I stare at him, unable to form words. By the darkest realm, I long to touch him. Aldrin’s dark, long hair is in disarray, just like when it is sex-rumpled. Even though he grips my shoulders lightly, the muscles of his biceps bulge, and his perfectly sculpted chest is on full display under the moonlight. I know exactly what it feels like to run my fingers down his abdomen and slip them beneath the belt of his pants to find his huge, hard cock.

His smile only grows as he watches my eyes soak up the sight of him, trailing down his body then flicking back up to his lips. I shake my head as shivers run down my spine.

“We need to talk.” I desperately try to focus on his eyes and fail.

Aldrin raises an eyebrow. “Talk, is it? In the middle of the night, when we are both half-dressed?”

I glance down at myself and realize the hard shapes of my nipples are visible through the light cotton of my tunic and undergarment.

“Talk,” I say. “My father makes sure we get precious little opportunity.”

I stalk off to the grassy region between the edge of the tents and the woods beyond, looking for a patch to sit on. Aldrin flicks his wrist, and two woody chairs grow out of the ground from multiple entwining roots. I sit in one. It’s more comfortable than most chairs, as its structure shifts to mold to my body. Aldrin leans forward over his knees in the seat opposite me.

“Why are you fighting this war for me, Aldrin?” The words tumble out of me.

Aldrin’s eyebrows shoot up. “Do you really need to ask that question? Do you not already know how I feel for you?”

I hug my arms around my body as I shiver despite the warm night. “Even after everything? The way my family treated you. The constant disdain from my people. The way I failed you.” My body locks up with tension as my voice breaks.

“Even after all that.” His amber eyes turn cold and his jaw sets. “But I need to know— where were you , Keira? While I was starved, poisoned and deprived of sleep, where were you? When my people suffered, when your family accused us of crimes, where were you?”

The blood drains from my head at the anger darkening his features, and pain blooms in my chest, expanding until I cannot breathe. My mind wants to shut down from the sheer onslaught of guilt, but he deserves answers.

“They told me you were safe, that they were taking care of you. I had no idea?—”

“What do you think I was doing for over a week, Keira?” Aldrin snaps. “Reading a cozy novel by the fireplace?”

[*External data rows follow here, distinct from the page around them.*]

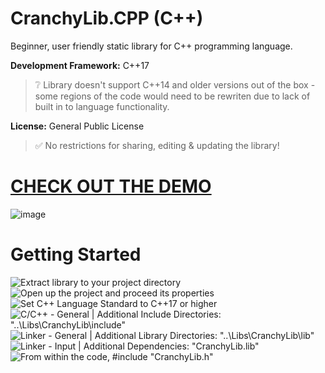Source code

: # CranchyLib.CPP (C++)
Beginner, user friendly static library for C++ programming language.

**Development Framework:** C++17
> :grey_question: Library doesn't support C++14 and older versions out of the box - some regions of the code would need to be rewriten due to lack of built in to language functionality.

**License:** General Public License
> :white_check_mark: No restrictions for sharing, editing & updating the library!

# [CHECK OUT THE DEMO](https://github.com/Cranch-fur/CranchyLib.CPP-DEMO)
![image](https://github.com/user-attachments/assets/3a316315-9356-46db-8514-692bfc00ab7c)

# Getting Started
![Extract library to your project directory](https://github.com/user-attachments/assets/98796182-da02-4291-99ea-96d1a41e80a8)
![Open up the project and proceed its properties](https://github.com/user-attachments/assets/fb47d46c-8450-4bf0-8701-fb8009776e16)
![Set C++ Language Standard to C++17 or higher](https://github.com/user-attachments/assets/fb471530-e5f3-4036-8003-880e55ebab23)
![C/C++ - General | Additional Include Directories: "..\Libs\CranchyLib\include"](https://github.com/user-attachments/assets/fbb6d95b-9dce-4150-983f-05770771ebb4)
![Linker - General | Additional Library Directories: "..\Libs\CranchyLib\lib"](https://github.com/user-attachments/assets/c3e6849f-946c-4e26-9795-9154e70c5f5c)
![Linker - Input | Additional Dependencies: "CranchyLib.lib"](https://github.com/user-attachments/assets/348bef9b-61ba-43f8-a261-a078955fda64)
![From within the code, #include "CranchyLib.h"](https://github.com/user-attachments/assets/adfe4158-09c1-4851-87de-e1eb76797c60)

“I couldn’t find you.” The pure desperation of frantically searching for him fills me anew. “I searched everywhere and tried everything. I dragged Diarmuid into the ancient dungeons so many times to search for chambers they could be hiding you in. All I could dream of was the inky darkness heavy with dust and mildew, and the sight of century-old bones discarded in every cell. I spent every other moment in screaming arguments with my father and grandmother, but there was no breaking them down.”

I scrub tears away with frustration.

“In the end, it was Caitlin and Diarmuid who found you. They manipulated the guards into revealing where you were. I had no idea the enchanted cells for holding fae even existed before that. I’m so sorry, Aldrin. I wasn’t smart or fierce enough to save you. You may never forgive me, and I understand that. Our trust is broken on both sides. If things can’t be the same between us?—”

Aldrin grabs my arm and tugs me out of my seat, forcing me to stumble the distance between us and land in his lap. His strong arms wrap around me and press me into his chest. I melt, burying my face into him. The floral scent of spring combined with leather and a hint of masculine sweat floods me.

I feel like I have finally come home.

He kisses the top of my head lightly. “They told me you never wanted to see me again. That you hated me.”

I pull back from him and peer into his face. “No, Aldrin! I could never hate you.”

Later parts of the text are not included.